What follows is a warm handoff rather than a dropped one, and a recovery-oriented response rather than a criminalizationonly one, Turner said. Each partner contributes what it does best, and shared accountability replaces fragmented effort. “That breadth is the heart of why the model travels: the effort behind it drew 34 community partnerships and 16 letters of support to the OAA — a coalition spanning local government, the courts, law enforcement, health care, and the recovery community, and the kind of broad ownership any locality could set out to build,” said Turner.

That integrated, partneraligned approach is what the OAA chose to elevate to a statewide audience.

The opioid settlement funds flowing to Virginia’s communities are significant but not limitless and will not last forever, Turner said.

The question facing every locality is not simply how to spend the money, but how to build something that outlasts it.
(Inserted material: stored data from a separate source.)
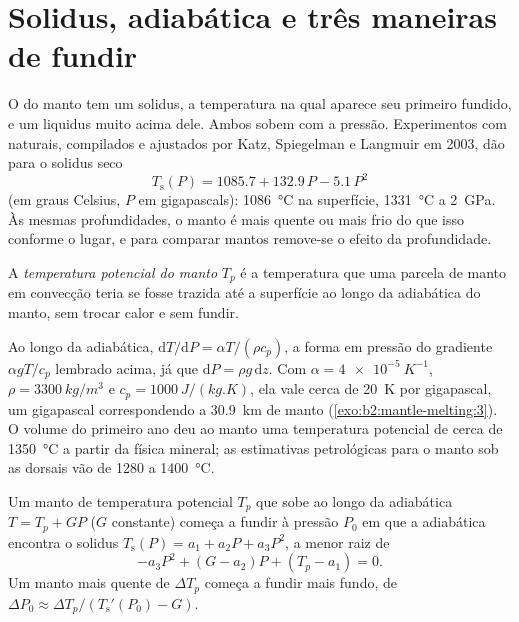 \section{Solidus, adiabática e três maneiras de fundir}\label{sec:b2:mantle-melting:solidus}

O  do manto tem um solidus, a temperatura na qual aparece seu primeiro fundido,
e um liquidus muito acima dele. Ambos sobem com a pressão. Experimentos com 
naturais, compilados e ajustados por Katz, Spiegelman e Langmuir em 2003, dão
para o solidus seco
\[
  T_{\mathrm{s}}(P) = 1085.7 + 132.9\,P - 5.1\,P^2
\]
(em graus Celsius, $P$ em gigapascals): \qty{1086}{\celsius} na superfície,
\qty{1331}{\celsius} a \qty{2}{GPa}. Às mesmas profundidades, o manto é mais quente ou
mais frio do que isso conforme o lugar, e para comparar mantos remove-se o
efeito da profundidade.

\begin{definition}\label{def:b2:mantle-melting:tp}
A \emph{temperatura potencial do manto} $T_p$
é a temperatura que uma parcela de manto em convecção teria se fosse
trazida até a superfície ao longo da adiabática do manto, sem trocar calor e
sem fundir.
\end{definition}

Ao longo da adiabática, $\mathrm dT/\mathrm dP = \alpha T/(\rho c_p)$, a forma em
pressão do gradiente $\alpha gT/c_p$ lembrado acima, já que $\mathrm dP = \rho
g\,\mathrm dz$. Com $\alpha = \qty{4e-5}{K^{-1}}$, $\rho = \qty{3300}{kg/m^3}$
e $c_p = \qty{1000}{J/(kg.K)}$, ela vale cerca de \qty{20}{K} por gigapascal, um
gigapascal correspondendo a \qty{30.9}{km} de manto (\cref{exo:b2:mantle-melting:3}). O volume do primeiro ano deu
ao manto uma temperatura potencial de cerca de \qty{1350}{\celsius} a partir da física
mineral; as estimativas petrológicas para o manto sob as dorsais vão de 1280 a
\qty{1400}{\celsius}.

\begin{proposition}\label{prop:b2:mantle-melting:onset}
Um manto de temperatura potencial $T_p$ que sobe ao longo da adiabática $T = T_p + GP$ ($G$
constante) começa a fundir à pressão $P_0$ em que a adiabática encontra o
solidus $T_{\mathrm s}(P) = a_1 + a_2P + a_3P^2$, a menor raiz de
\[
  -a_3P^2 + (G - a_2)P + (T_p - a_1) = 0 .
\]
Um manto mais quente de $\Delta T_p$ começa a fundir mais fundo, de $\Delta P_0 \approx
\Delta T_p/(T_{\mathrm s}'(P_0) - G)$.
\end{proposition}

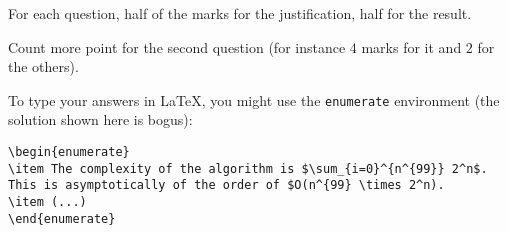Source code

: \begin{markingScheme}
  For each question, half of the marks for the justification, half for
  the result.

  Count more point for the second question (for instance $4$ marks for
  it and $2$ for the others).
\end{markingScheme}


\begin{codeExample}
  To type your answers in \LaTeX, you might use the \verb+enumerate+
  environment (the solution shown here is bogus):
\begin{verbatim}
\begin{enumerate}
\item The complexity of the algorithm is $\sum_{i=0}^{n^{99}} 2^n$.
This is asymptotically of the order of $O(n^{99} \times 2^n).
\item (...)
\end{enumerate}
\end{verbatim}
\end{codeExample}
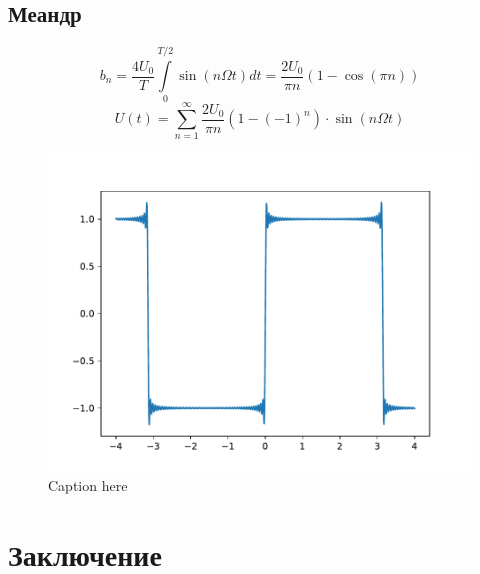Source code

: \subsection{Меандр}
\begin{equation}
	b_n=\frac{4U_0}{T}\int\limits_{0}^{T/2} \sin(n\Omega t)dt=\frac{2U_0}{\pi n}(1-\cos(\pi n))
\end{equation}
\begin{equation}
	U(t)=\sum_{n=1}^{\infty}\frac{2U_0}{\pi n}(1-(-1)^n)\cdot\sin(n\Omega t)
\end{equation}
\begin{figure}[tb]
	\centering
	\includegraphics[]{plot/meandr}
	\caption{Caption here}
	\label{fig:figure1}
\end{figure}

\newpage
\section{Заключение}

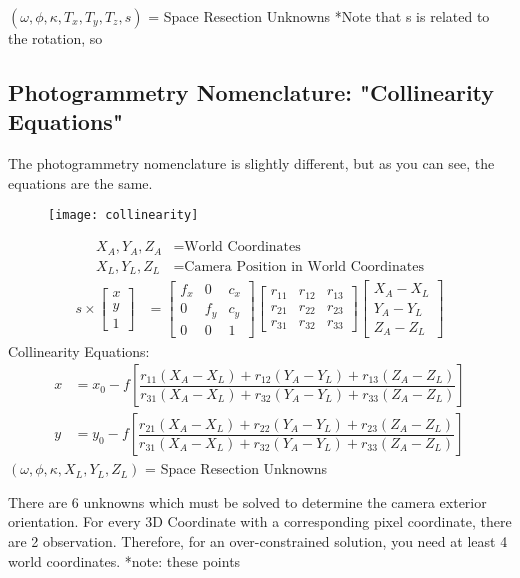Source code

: $(\omega,\phi,\kappa,T_x,T_y,T_z,s)$ = Space Resection Unknowns *Note that s is related to the rotation, so 
\clearpage
\subsection{Photogrammetry Nomenclature: "Collinearity Equations"}
The photogrammetry nomenclature is slightly different, but as you can see, the equations are the same.
\begin{figure}[H]
	\centering
	\texttt{[image: collinearity]}
\end{figure}
\begin{align*}
	X_A,Y_A,Z_A &= \text{World Coordinates} \\
	X_L,Y_L,Z_L &= \text{Camera Position in World Coordinates} 
\end{align*}
\begin{align*}
s\times
\begin{bmatrix}	x \\ y \\ 1 \end{bmatrix} 
&= \begin{bmatrix}
f_x & 0 & c_x \\
0 & f_y & c_y \\
0 & 0 & 1 
\end{bmatrix}
\begin{bmatrix}
r_{11} & r_{12} & r_{13}\\
r_{21} & r_{22} & r_{23}\\
r_{31} & r_{32} & r_{33}
\end{bmatrix}
\begin{bmatrix}	X_A-X_L \\ Y_A-Y_L \\ Z_A-Z_L \end{bmatrix}
\end{align*}
Collinearity Equations: 
\begin{align*}
x &= x_0 - f\left[\dfrac{r_{11}(X_A-X_L) + r_{12}(Y_A-Y_L) + r_{13}(Z_A-Z_L)}{r_{31}(X_A-X_L) + r_{32}(Y_A-Y_L) + r_{33}(Z_A-Z_L)}\right] \\
y &= y_0 - f\left[\dfrac{r_{21}(X_A-X_L) + r_{22}(Y_A-Y_L) + r_{23}(Z_A-Z_L)}{r_{31}(X_A-X_L) + r_{32}(Y_A-Y_L) + r_{33}(Z_A-Z_L)}\right]
\end{align*}
$(\omega,\phi,\kappa,X_L,Y_L,Z_L)$ = Space Resection Unknowns

There are 6 unknowns which must be solved to determine the camera exterior orientation. For every 3D Coordinate with a corresponding pixel coordinate, there are 2 observation.  Therefore, for an over-constrained solution, you need at least 4 world coordinates.  *note: these points 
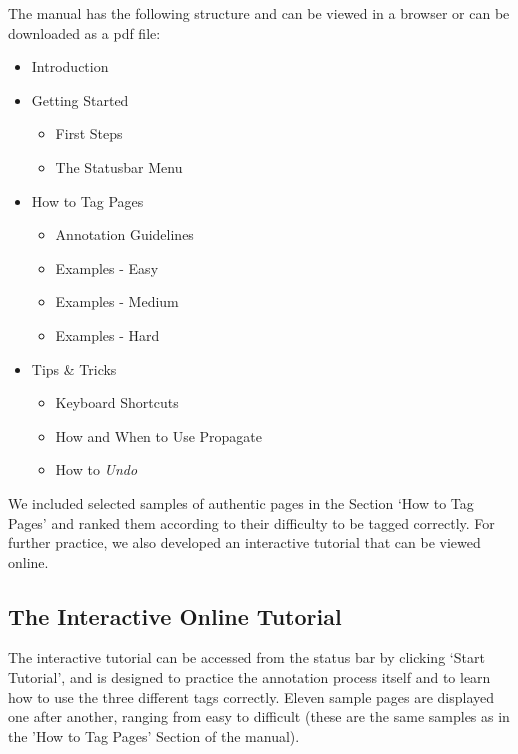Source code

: \documentclass[12pt,a4paper]{article}
\begin{document}
The manual has the following structure and can be viewed in a browser or can be downloaded as a pdf file\footnotemark[\value{footnote}]:


\begin{itemize}
	\item Introduction
	\item Getting Started
		\begin{itemize}
			\item First Steps
			\item The Statusbar Menu
		\end{itemize}
	\item How to Tag Pages
		\begin{itemize}
			\item Annotation Guidelines
			\item Examples - Easy
			\item Examples - Medium
			\item Examples - Hard
		\end{itemize}
	\item Tips \& Tricks
		\begin{itemize}
			\item Keyboard Shortcuts
			\item How and When to Use Propagate
			\item How to \textit{Undo}
		\end{itemize}
	
\end{itemize}

We included selected samples of authentic pages in the Section `How to Tag Pages' and ranked them according to their difficulty to be tagged correctly. 
For further practice, we also developed an interactive tutorial that can be viewed online.


\subsection{The Interactive Online Tutorial}

The interactive tutorial can be accessed from the status bar by clicking `Start Tutorial', and is designed to practice the annotation process itself and to learn how to use the three different tags correctly. 
Eleven sample pages are displayed one after another, ranging from easy to difficult (these are the same samples as in the 'How to Tag Pages' Section of the manual).
\end{document}
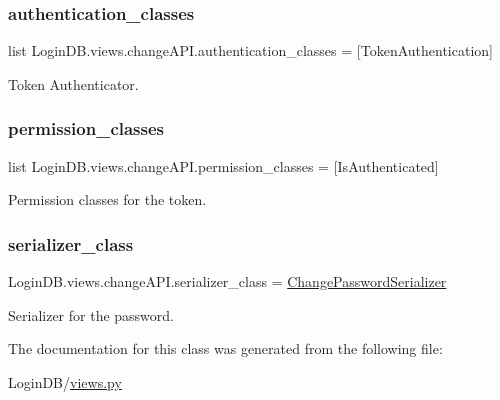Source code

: \subsubsection{\texorpdfstring{authentication\+\_\+classes}{authentication\_classes}}
{\footnotesize\ttfamily list Login\+D\+B.\+views.\+change\+A\+P\+I.\+authentication\+\_\+classes = \mbox{[}Token\+Authentication\mbox{]}\hspace{0.3cm}{\ttfamily [static]}}



Token Authenticator. 

\mbox{\label{class_login_d_b_1_1views_1_1change_a_p_i_abf9d3bacee7d5cf40fc1e020cf80f6bc}} 
\subsubsection{\texorpdfstring{permission\+\_\+classes}{permission\_classes}}
{\footnotesize\ttfamily list Login\+D\+B.\+views.\+change\+A\+P\+I.\+permission\+\_\+classes = \mbox{[}Is\+Authenticated\mbox{]}\hspace{0.3cm}{\ttfamily [static]}}



Permission classes for the token. 

\mbox{\label{class_login_d_b_1_1views_1_1change_a_p_i_a3141d145ac66952145f71ea12f9bced7}} 
\subsubsection{\texorpdfstring{serializer\+\_\+class}{serializer\_class}}
{\footnotesize\ttfamily Login\+D\+B.\+views.\+change\+A\+P\+I.\+serializer\+\_\+class = \hyperlink{class_login_d_b_1_1serializers_1_1_change_password_serializer}{Change\+Password\+Serializer}\hspace{0.3cm}{\ttfamily [static]}}



Serializer for the password. 



The documentation for this class was generated from the following file\+:\begin{DoxyCompactItemize}
\item 
Login\+D\+B/\hyperlink{views_8py}{views.\+py}\end{DoxyCompactItemize}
Rockbridge Recovery, she said, demonstrates an answer: partnerships, not one-off programs; shared infrastructure, not isolated services; and measurable outcomes that justify continued investment. It is a structure designed to survive changes in grant cycles, leadership, or budgets — because it is jointly owned by the community and its government, not by any single office or personality.

The model carries particular weight for rural Virginia, continued Turner. Communities like Buena Vista, Lexington and Rockbridge County face the opioid crisis with fewer providers, longer distances to treatment, and thinner margins than their urban counterparts.

By pooling resources and aligning systems, the partnership multiplies what limited dollars can accomplish: recovery housing in two VARR-, NARR-, and DBHDS-certified residences; peer support that builds the trust government alone cannot; transportation that removes one of the most stubborn barriers to care in a rural region; and harm-reduction services that keep people alive long enough to find recovery.

“The city of Buena Vista is proud to serve as both a partner and the fiscal agent for this work,” said Wayne Handley, interim city manager for Buena Vista. “When local government and a community organization share the same table and the same accountability, public dollars stretch further and more lives are changed. We are honored that the commonwealth sees what we have built together as a model worth following.”

“Here in Rockbridge, we were honored that the Opioid Abatement Authority asked us to share our story with the entire commonwealth,” said Turner.